Stored items:
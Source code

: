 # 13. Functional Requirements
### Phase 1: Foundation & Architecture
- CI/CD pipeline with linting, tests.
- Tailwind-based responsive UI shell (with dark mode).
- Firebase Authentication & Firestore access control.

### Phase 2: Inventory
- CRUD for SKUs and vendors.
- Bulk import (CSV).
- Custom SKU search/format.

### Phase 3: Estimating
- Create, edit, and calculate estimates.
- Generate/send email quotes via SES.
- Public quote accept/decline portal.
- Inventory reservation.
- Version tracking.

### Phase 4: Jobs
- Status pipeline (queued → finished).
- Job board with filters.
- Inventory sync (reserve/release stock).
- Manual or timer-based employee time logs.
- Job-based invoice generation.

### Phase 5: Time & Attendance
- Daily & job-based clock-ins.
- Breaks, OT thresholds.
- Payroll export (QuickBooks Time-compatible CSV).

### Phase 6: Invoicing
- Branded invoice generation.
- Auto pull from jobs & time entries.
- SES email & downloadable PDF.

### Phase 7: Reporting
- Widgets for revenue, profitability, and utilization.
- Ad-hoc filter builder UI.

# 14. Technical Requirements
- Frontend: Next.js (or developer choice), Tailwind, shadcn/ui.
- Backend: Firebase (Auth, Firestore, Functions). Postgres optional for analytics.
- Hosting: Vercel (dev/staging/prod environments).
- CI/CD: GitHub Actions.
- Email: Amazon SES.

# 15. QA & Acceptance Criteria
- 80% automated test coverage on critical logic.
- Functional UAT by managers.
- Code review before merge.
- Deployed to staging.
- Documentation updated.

### [WHAT YOU ARE ASKED TO DO]
Output exactly the lines above, from the one holding "### Phase 7: Reporting" through the end of the data, including the first and last.

### [REPLY]
### Phase 7: Reporting
- Widgets for revenue, profitability, and utilization.
- Ad-hoc filter builder UI.

# 14. Technical Requirements
- Frontend: Next.js (or developer choice), Tailwind, shadcn/ui.
- Backend: Firebase (Auth, Firestore, Functions). Postgres optional for analytics.
- Hosting: Vercel (dev/staging/prod environments).
- CI/CD: GitHub Actions.
- Email: Amazon SES.

# 15. QA & Acceptance Criteria
- 80% automated test coverage on critical logic.
- Functional UAT by managers.
- Code review before merge.
- Deployed to staging.
- Documentation updated.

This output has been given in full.